Kunling Wan Improves Oocyte Quality by Regulating the PKC/Keap1/Nrf2 Pathway to Inhibit Oxidative Damage Caused by Repeated Controlled Ovarian Hyperstimulation

ETHNOPHARMACOLOGICAL RELEVANCE:Kunling Wan (KW) is a traditional Chinese medicine that is principally used for kidney deficiency, qi stagnation, and blood stasis, which are basic syndromes of infertility in China. KW can improve ovarian follicular development, ovarian function, and endometrial receptivity, which lead to improving pregnancy outcomes. Repeated controlled ovarian hyperstimulation (COH) reduces oocyte quality and results in a lower pregnancy rate. Whether KW has the potential to improve oocyte quality reduced by repeated COH has yet to be determined.AIMS OF THE STUDY:The aim of this study wwas to evaluate the effect of KW on oocyte quality after damage due to repeated COH, and to investigate the mechanism(s) underlying the antioxidative protection of oocytes by mitochondria.MATERIALS AND METHODS:Female Kunming mice were randomly divided into four groups: normal group, model (repeated COH) group, KW group, and N-acetylcysteine (NAC) group.
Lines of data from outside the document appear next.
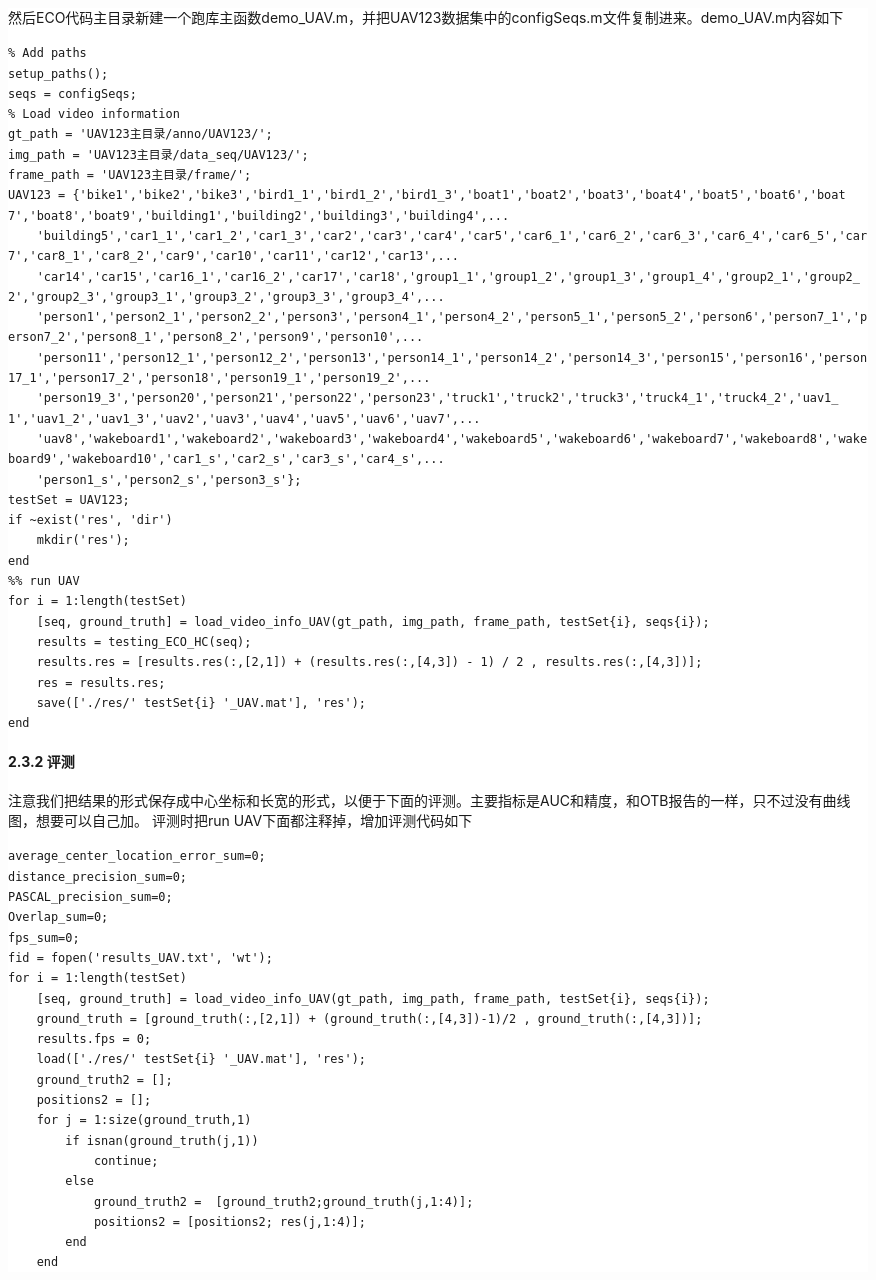 然后ECO代码主目录新建一个跑库主函数demo_UAV.m，并把UAV123数据集中的configSeqs.m文件复制进来。demo_UAV.m内容如下
```
% Add paths
setup_paths();
seqs = configSeqs;
% Load video information
gt_path = 'UAV123主目录/anno/UAV123/';
img_path = 'UAV123主目录/data_seq/UAV123/';
frame_path = 'UAV123主目录/frame/';
UAV123 = {'bike1','bike2','bike3','bird1_1','bird1_2','bird1_3','boat1','boat2','boat3','boat4','boat5','boat6','boat7','boat8','boat9','building1','building2','building3','building4',...
    'building5','car1_1','car1_2','car1_3','car2','car3','car4','car5','car6_1','car6_2','car6_3','car6_4','car6_5','car7','car8_1','car8_2','car9','car10','car11','car12','car13',...
    'car14','car15','car16_1','car16_2','car17','car18','group1_1','group1_2','group1_3','group1_4','group2_1','group2_2','group2_3','group3_1','group3_2','group3_3','group3_4',...
    'person1','person2_1','person2_2','person3','person4_1','person4_2','person5_1','person5_2','person6','person7_1','person7_2','person8_1','person8_2','person9','person10',...
    'person11','person12_1','person12_2','person13','person14_1','person14_2','person14_3','person15','person16','person17_1','person17_2','person18','person19_1','person19_2',...
    'person19_3','person20','person21','person22','person23','truck1','truck2','truck3','truck4_1','truck4_2','uav1_1','uav1_2','uav1_3','uav2','uav3','uav4','uav5','uav6','uav7',...
    'uav8','wakeboard1','wakeboard2','wakeboard3','wakeboard4','wakeboard5','wakeboard6','wakeboard7','wakeboard8','wakeboard9','wakeboard10','car1_s','car2_s','car3_s','car4_s',...
    'person1_s','person2_s','person3_s'};
testSet = UAV123;
if ~exist('res', 'dir')
    mkdir('res');
end
%% run UAV
for i = 1:length(testSet)
    [seq, ground_truth] = load_video_info_UAV(gt_path, img_path, frame_path, testSet{i}, seqs{i});    
    results = testing_ECO_HC(seq);
    results.res = [results.res(:,[2,1]) + (results.res(:,[4,3]) - 1) / 2 , results.res(:,[4,3])];
    res = results.res;
    save(['./res/' testSet{i} '_UAV.mat'], 'res');
end
```

#### 2.3.2 评测
注意我们把结果的形式保存成中心坐标和长宽的形式，以便于下面的评测。主要指标是AUC和精度，和OTB报告的一样，只不过没有曲线图，想要可以自己加。
评测时把run UAV下面都注释掉，增加评测代码如下
```
average_center_location_error_sum=0;
distance_precision_sum=0;
PASCAL_precision_sum=0;
Overlap_sum=0;
fps_sum=0;
fid = fopen('results_UAV.txt', 'wt');
for i = 1:length(testSet)
    [seq, ground_truth] = load_video_info_UAV(gt_path, img_path, frame_path, testSet{i}, seqs{i});
    ground_truth = [ground_truth(:,[2,1]) + (ground_truth(:,[4,3])-1)/2 , ground_truth(:,[4,3])];
    results.fps = 0;
    load(['./res/' testSet{i} '_UAV.mat'], 'res');
    ground_truth2 = [];
    positions2 = [];
    for j = 1:size(ground_truth,1)
        if isnan(ground_truth(j,1))
            continue;
        else
            ground_truth2 =  [ground_truth2;ground_truth(j,1:4)];
            positions2 = [positions2; res(j,1:4)];
        end
    end
```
We observed the morphology and quality of mitochondria, level of reactive oxygen species (ROS), and antioxidant enzymes activity of each group. Oocytes were treated with H2O2 and KW-containing serum, and we determined the antioxidant effects of KW on H2O2-treated oocytes and the mechanism involved in the regulation of Nrf2 in reducing oxidative damage.RESULTS:Our results revealed that repeated COH caused oxidative damage and impaired oocyte mitochondrial function and structure, resulting in poor oocyte quality. KW pretreatment reduced oxidative damage by inhibiting ROS production and improving mitochondrial structure and function, thereby enhancing overall oocyte quality. In response to H2O2, KW activated the PKC/Keap1/Nrf2-signaling pathway and promoted the translocation of Nrf2 from the cytoplasm to the nucleus, which activated the expression of SOD and GSH-Px, and removed the excess ROS that caused the initial mitochondrial damage.CONCLUSIONS:KW improved oocyte quality perturbed by repeated COH via reducing oxidative effects and improving mitochondrial function. The mechanism may be related to regulation of the PKC/Keap1/Nrf2 pathway in removing excess ROS.